-- What you will do --
Please copy every line from the following entries in which the word "HTML" appears.

-- Material provided --
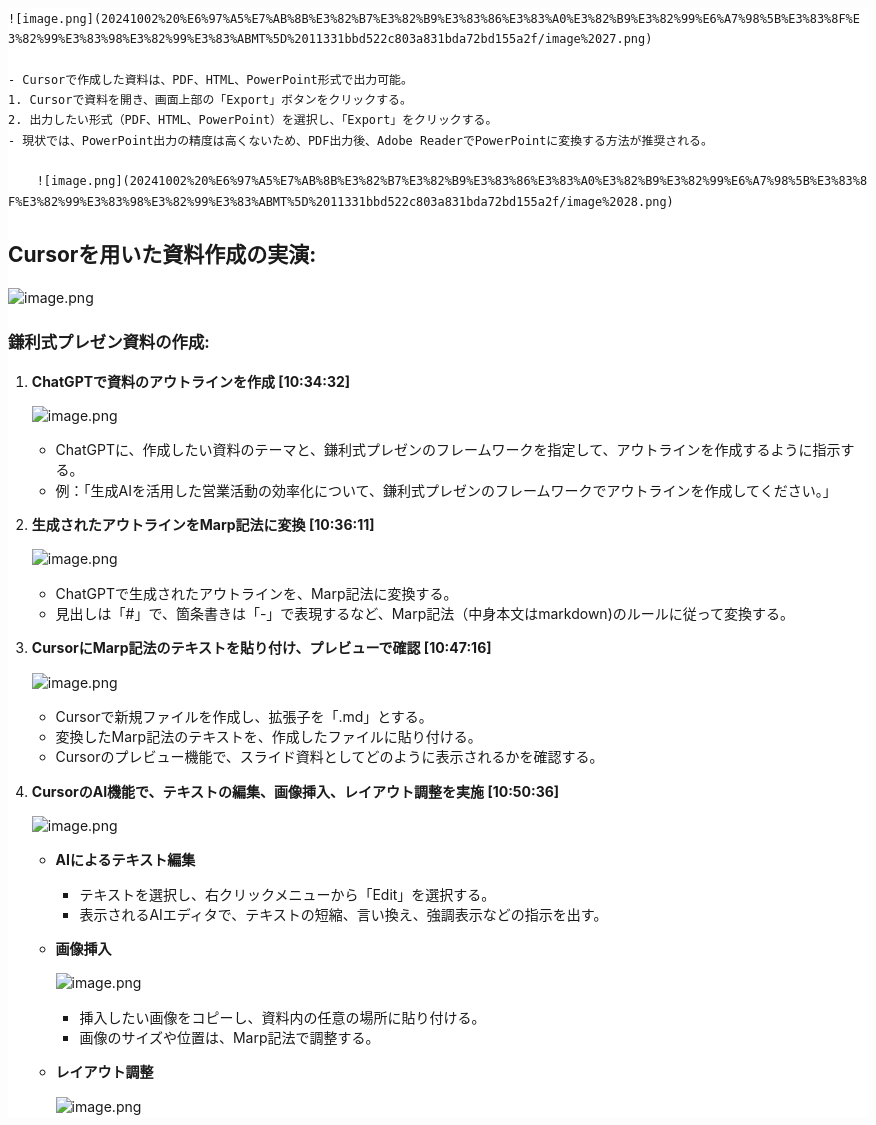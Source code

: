     ![image.png](20241002%20%E6%97%A5%E7%AB%8B%E3%82%B7%E3%82%B9%E3%83%86%E3%83%A0%E3%82%B9%E3%82%99%E6%A7%98%5B%E3%83%8F%E3%82%99%E3%83%98%E3%82%99%E3%83%ABMT%5D%2011331bbd522c803a831bda72bd155a2f/image%2027.png)
    
    - Cursorで作成した資料は、PDF、HTML、PowerPoint形式で出力可能。
    1. Cursorで資料を開き、画面上部の「Export」ボタンをクリックする。
    2. 出力したい形式（PDF、HTML、PowerPoint）を選択し、「Export」をクリックする。
    - 現状では、PowerPoint出力の精度は高くないため、PDF出力後、Adobe ReaderでPowerPointに変換する方法が推奨される。
        
        ![image.png](20241002%20%E6%97%A5%E7%AB%8B%E3%82%B7%E3%82%B9%E3%83%86%E3%83%A0%E3%82%B9%E3%82%99%E6%A7%98%5B%E3%83%8F%E3%82%99%E3%83%98%E3%82%99%E3%83%ABMT%5D%2011331bbd522c803a831bda72bd155a2f/image%2028.png)
        

## Cursorを用いた資料作成の実演:

![image.png](20241002%20%E6%97%A5%E7%AB%8B%E3%82%B7%E3%82%B9%E3%83%86%E3%83%A0%E3%82%B9%E3%82%99%E6%A7%98%5B%E3%83%8F%E3%82%99%E3%83%98%E3%82%99%E3%83%ABMT%5D%2011331bbd522c803a831bda72bd155a2f/image%2029.png)

### 鎌利式プレゼン資料の作成:

1. **ChatGPTで資料のアウトラインを作成 [10:34:32]**
    
    ![image.png](20241002%20%E6%97%A5%E7%AB%8B%E3%82%B7%E3%82%B9%E3%83%86%E3%83%A0%E3%82%B9%E3%82%99%E6%A7%98%5B%E3%83%8F%E3%82%99%E3%83%98%E3%82%99%E3%83%ABMT%5D%2011331bbd522c803a831bda72bd155a2f/image%2030.png)
    
    - ChatGPTに、作成したい資料のテーマと、鎌利式プレゼンのフレームワークを指定して、アウトラインを作成するように指示する。
    - 例：「生成AIを活用した営業活動の効率化について、鎌利式プレゼンのフレームワークでアウトラインを作成してください。」
2. **生成されたアウトラインをMarp記法に変換 [10:36:11]**
    
    ![image.png](20241002%20%E6%97%A5%E7%AB%8B%E3%82%B7%E3%82%B9%E3%83%86%E3%83%A0%E3%82%B9%E3%82%99%E6%A7%98%5B%E3%83%8F%E3%82%99%E3%83%98%E3%82%99%E3%83%ABMT%5D%2011331bbd522c803a831bda72bd155a2f/image%2031.png)
    
    - ChatGPTで生成されたアウトラインを、Marp記法に変換する。
    - 見出しは「#」で、箇条書きは「-」で表現するなど、Marp記法（中身本文はmarkdown)のルールに従って変換する。
3. **CursorにMarp記法のテキストを貼り付け、プレビューで確認 [10:47:16]**
    
    ![image.png](20241002%20%E6%97%A5%E7%AB%8B%E3%82%B7%E3%82%B9%E3%83%86%E3%83%A0%E3%82%B9%E3%82%99%E6%A7%98%5B%E3%83%8F%E3%82%99%E3%83%98%E3%82%99%E3%83%ABMT%5D%2011331bbd522c803a831bda72bd155a2f/image%2032.png)
    
    - Cursorで新規ファイルを作成し、拡張子を「.md」とする。
    - 変換したMarp記法のテキストを、作成したファイルに貼り付ける。
    - Cursorのプレビュー機能で、スライド資料としてどのように表示されるかを確認する。
4. **CursorのAI機能で、テキストの編集、画像挿入、レイアウト調整を実施 [10:50:36]**
    
    ![image.png](20241002%20%E6%97%A5%E7%AB%8B%E3%82%B7%E3%82%B9%E3%83%86%E3%83%A0%E3%82%B9%E3%82%99%E6%A7%98%5B%E3%83%8F%E3%82%99%E3%83%98%E3%82%99%E3%83%ABMT%5D%2011331bbd522c803a831bda72bd155a2f/image%2033.png)
    
    - **AIによるテキスト編集**
        - テキストを選択し、右クリックメニューから「Edit」を選択する。
        - 表示されるAIエディタで、テキストの短縮、言い換え、強調表示などの指示を出す。
    - **画像挿入**
        
        ![image.png](20241002%20%E6%97%A5%E7%AB%8B%E3%82%B7%E3%82%B9%E3%83%86%E3%83%A0%E3%82%B9%E3%82%99%E6%A7%98%5B%E3%83%8F%E3%82%99%E3%83%98%E3%82%99%E3%83%ABMT%5D%2011331bbd522c803a831bda72bd155a2f/image%2034.png)
        
        - 挿入したい画像をコピーし、資料内の任意の場所に貼り付ける。
        - 画像のサイズや位置は、Marp記法で調整する。
    - **レイアウト調整**
        
        ![image.png](20241002%20%E6%97%A5%E7%AB%8B%E3%82%B7%E3%82%B9%E3%83%86%E3%83%A0%E3%82%B9%E3%82%99%E6%A7%98%5B%E3%83%8F%E3%82%99%E3%83%98%E3%82%99%E3%83%ABMT%5D%2011331bbd522c803a831bda72bd155a2f/image%2035.png)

-- Task answer --
    - Cursorで作成した資料は、PDF、HTML、PowerPoint形式で出力可能。
    2. 出力したい形式（PDF、HTML、PowerPoint）を選択し、「Export」をクリックする。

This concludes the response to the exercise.